▶ What is being asked:
Could you reproduce the lines below from the one with "Ingress (Kubernetes only)](/self_hosting/configuration/ingress)" through the one with "This repository contains"? Keep both ends and add nothing.

*** The data ***

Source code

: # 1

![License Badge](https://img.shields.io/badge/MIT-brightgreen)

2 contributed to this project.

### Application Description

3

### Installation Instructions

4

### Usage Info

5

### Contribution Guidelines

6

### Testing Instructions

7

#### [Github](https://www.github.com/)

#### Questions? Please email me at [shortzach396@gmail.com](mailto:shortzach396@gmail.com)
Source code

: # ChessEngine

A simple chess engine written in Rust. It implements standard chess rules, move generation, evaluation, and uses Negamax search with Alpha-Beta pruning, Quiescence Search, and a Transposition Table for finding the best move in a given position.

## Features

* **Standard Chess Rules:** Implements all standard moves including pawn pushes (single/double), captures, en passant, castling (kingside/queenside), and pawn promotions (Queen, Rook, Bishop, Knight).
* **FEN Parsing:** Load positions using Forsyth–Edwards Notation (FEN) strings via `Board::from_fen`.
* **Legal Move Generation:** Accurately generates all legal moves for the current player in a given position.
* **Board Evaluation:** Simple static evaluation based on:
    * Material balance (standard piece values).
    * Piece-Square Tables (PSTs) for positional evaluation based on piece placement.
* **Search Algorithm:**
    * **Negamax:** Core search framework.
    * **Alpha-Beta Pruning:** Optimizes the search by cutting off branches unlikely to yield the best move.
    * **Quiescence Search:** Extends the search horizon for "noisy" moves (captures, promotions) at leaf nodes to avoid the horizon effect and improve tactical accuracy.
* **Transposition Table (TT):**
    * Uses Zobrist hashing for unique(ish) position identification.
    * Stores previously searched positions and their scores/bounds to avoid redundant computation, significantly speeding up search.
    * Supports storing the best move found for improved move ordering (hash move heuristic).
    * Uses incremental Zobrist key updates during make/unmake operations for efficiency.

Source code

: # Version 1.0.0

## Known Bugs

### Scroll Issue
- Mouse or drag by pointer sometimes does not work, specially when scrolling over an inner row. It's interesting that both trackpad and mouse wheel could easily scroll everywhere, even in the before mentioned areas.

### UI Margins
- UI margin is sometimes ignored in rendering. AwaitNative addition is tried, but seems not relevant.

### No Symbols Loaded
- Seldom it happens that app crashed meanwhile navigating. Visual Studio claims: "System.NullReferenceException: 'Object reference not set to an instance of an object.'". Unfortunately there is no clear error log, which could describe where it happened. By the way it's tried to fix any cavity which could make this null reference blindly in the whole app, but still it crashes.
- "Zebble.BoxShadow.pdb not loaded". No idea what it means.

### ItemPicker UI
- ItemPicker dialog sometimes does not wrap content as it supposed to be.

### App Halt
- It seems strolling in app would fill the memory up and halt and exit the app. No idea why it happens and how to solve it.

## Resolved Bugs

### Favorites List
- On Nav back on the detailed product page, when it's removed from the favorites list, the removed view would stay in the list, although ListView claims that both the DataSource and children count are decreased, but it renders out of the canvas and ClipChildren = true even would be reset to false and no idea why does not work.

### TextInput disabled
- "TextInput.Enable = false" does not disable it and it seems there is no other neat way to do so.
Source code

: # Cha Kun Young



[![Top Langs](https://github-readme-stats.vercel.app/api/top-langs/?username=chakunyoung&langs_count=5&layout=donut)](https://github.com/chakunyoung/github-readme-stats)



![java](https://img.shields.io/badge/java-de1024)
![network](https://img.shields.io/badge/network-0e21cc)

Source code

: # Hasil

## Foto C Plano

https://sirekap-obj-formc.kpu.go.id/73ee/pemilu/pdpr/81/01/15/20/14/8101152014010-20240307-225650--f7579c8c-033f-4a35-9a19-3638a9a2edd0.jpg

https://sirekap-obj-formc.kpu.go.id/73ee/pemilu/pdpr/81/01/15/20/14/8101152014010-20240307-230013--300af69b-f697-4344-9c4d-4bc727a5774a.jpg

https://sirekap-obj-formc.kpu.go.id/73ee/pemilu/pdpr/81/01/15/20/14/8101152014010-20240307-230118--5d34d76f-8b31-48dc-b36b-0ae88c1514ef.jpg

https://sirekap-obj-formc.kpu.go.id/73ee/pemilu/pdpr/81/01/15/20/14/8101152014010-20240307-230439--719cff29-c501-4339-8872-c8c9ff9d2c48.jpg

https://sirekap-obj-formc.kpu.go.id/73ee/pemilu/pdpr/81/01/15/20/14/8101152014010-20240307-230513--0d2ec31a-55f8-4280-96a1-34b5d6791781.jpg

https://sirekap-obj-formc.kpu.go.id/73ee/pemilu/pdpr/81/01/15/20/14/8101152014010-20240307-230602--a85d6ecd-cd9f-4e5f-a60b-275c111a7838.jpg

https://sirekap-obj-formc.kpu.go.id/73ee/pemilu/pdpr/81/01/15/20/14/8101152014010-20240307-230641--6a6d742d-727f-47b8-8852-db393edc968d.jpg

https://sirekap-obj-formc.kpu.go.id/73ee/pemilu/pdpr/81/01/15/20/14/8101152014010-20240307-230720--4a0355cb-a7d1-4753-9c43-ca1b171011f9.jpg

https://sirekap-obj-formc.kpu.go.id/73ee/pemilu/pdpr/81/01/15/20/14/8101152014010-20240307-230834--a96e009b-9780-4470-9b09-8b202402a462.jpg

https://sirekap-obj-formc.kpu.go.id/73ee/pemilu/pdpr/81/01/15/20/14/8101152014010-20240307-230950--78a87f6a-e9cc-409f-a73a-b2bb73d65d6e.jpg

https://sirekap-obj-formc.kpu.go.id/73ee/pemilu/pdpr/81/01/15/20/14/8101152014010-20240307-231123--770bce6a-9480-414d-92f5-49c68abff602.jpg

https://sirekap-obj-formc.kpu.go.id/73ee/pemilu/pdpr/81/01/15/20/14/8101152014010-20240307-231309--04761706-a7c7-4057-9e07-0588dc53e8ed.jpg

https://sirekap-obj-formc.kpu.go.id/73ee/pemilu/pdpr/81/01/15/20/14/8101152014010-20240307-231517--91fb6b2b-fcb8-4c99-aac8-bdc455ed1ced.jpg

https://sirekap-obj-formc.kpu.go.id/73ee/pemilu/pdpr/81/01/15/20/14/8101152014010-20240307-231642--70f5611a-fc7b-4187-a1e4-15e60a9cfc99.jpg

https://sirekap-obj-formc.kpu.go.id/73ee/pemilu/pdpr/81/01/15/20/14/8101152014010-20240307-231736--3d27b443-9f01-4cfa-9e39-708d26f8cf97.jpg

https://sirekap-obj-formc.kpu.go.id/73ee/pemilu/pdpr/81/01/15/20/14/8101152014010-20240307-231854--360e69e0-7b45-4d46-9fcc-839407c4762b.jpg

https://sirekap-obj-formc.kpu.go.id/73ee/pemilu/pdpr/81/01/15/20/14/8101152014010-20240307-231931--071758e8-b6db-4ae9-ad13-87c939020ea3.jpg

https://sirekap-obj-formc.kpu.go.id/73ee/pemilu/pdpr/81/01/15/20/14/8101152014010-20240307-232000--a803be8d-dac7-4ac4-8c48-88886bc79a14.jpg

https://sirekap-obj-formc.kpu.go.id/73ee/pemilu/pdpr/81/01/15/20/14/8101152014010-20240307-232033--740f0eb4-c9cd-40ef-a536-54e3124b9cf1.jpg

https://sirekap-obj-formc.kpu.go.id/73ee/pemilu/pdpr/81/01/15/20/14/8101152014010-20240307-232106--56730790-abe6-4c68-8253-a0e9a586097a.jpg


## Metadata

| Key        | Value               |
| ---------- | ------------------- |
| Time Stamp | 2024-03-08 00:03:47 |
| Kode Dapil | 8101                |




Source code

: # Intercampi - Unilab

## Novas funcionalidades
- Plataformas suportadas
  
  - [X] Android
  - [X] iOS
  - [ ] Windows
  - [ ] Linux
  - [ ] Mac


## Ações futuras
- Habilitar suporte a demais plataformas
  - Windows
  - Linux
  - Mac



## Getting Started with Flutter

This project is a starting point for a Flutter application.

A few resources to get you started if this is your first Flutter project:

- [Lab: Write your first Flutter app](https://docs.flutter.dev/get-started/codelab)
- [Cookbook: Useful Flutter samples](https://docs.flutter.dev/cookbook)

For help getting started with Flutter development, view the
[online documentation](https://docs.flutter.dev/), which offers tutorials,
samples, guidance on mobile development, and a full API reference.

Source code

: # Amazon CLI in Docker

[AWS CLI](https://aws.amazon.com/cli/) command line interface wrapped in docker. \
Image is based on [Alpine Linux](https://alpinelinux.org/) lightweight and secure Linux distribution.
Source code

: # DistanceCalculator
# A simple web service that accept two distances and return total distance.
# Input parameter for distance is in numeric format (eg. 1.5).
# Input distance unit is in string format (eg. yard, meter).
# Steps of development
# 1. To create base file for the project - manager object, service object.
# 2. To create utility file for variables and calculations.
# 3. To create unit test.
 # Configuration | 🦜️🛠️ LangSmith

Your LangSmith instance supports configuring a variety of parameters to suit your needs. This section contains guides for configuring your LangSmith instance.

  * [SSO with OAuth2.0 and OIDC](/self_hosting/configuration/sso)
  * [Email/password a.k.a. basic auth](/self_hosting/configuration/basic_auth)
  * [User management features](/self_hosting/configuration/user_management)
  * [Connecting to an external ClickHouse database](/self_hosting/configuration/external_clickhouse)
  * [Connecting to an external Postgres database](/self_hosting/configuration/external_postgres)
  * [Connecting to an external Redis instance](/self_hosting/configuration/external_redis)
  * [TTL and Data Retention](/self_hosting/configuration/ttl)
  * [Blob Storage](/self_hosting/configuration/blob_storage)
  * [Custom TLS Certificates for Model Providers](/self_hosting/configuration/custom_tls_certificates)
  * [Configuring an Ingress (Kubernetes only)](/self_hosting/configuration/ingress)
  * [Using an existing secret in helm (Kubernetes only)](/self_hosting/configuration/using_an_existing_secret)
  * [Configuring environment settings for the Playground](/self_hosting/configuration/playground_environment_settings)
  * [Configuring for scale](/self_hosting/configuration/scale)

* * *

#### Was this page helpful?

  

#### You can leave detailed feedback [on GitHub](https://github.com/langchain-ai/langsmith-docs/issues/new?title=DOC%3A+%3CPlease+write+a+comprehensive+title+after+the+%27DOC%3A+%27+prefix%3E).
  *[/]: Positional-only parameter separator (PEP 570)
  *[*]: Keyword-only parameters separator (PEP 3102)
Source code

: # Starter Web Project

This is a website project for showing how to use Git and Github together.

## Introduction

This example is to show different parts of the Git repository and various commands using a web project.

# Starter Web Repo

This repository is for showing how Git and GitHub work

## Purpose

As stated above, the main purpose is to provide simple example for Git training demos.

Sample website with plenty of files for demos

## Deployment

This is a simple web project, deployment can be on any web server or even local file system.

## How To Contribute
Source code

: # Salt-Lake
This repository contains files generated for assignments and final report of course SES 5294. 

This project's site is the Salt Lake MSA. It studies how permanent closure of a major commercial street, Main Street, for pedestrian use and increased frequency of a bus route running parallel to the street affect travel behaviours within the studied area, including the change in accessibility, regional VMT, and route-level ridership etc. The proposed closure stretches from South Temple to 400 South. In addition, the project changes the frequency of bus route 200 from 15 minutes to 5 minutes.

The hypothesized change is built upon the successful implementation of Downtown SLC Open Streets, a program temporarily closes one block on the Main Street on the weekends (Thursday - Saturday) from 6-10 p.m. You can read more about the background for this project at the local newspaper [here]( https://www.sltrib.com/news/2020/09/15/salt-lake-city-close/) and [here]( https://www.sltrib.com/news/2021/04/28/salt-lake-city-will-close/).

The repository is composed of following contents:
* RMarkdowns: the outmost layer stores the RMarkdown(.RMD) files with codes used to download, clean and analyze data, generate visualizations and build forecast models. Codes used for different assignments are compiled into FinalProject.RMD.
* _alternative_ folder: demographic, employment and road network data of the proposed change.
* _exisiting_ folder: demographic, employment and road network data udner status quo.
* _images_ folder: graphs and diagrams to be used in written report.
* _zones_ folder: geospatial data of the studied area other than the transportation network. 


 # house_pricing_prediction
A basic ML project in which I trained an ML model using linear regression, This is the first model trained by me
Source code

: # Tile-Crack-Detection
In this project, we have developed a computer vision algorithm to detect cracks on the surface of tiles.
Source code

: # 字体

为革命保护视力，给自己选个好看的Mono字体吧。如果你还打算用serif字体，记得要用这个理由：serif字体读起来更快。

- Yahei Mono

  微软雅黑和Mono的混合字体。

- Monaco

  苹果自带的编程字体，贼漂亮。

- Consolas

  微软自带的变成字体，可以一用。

*** End of The data ***

▶ Written solution:
  * [Configuring an Ingress (Kubernetes only)](/self_hosting/configuration/ingress)
  * [Using an existing secret in helm (Kubernetes only)](/self_hosting/configuration/using_an_existing_secret)
  * [Configuring environment settings for the Playground](/self_hosting/configuration/playground_environment_settings)
  * [Configuring for scale](/self_hosting/configuration/scale)

* * *

#### Was this page helpful?

  

#### You can leave detailed feedback [on GitHub](https://github.com/langchain-ai/langsmith-docs/issues/new?title=DOC%3A+%3CPlease+write+a+comprehensive+title+after+the+%27DOC%3A+%27+prefix%3E).
  *[/]: Positional-only parameter separator (PEP 570)
  *[*]: Keyword-only parameters separator (PEP 3102)
Source code

: # Starter Web Project

This is a website project for showing how to use Git and Github together.

## Introduction

This example is to show different parts of the Git repository and various commands using a web project.

# Starter Web Repo

This repository is for showing how Git and GitHub work

## Purpose

As stated above, the main purpose is to provide simple example for Git training demos.

Sample website with plenty of files for demos

## Deployment

This is a simple web project, deployment can be on any web server or even local file system.

## How To Contribute
Source code

: # Salt-Lake
This repository contains files generated for assignments and final report of course SES 5294. 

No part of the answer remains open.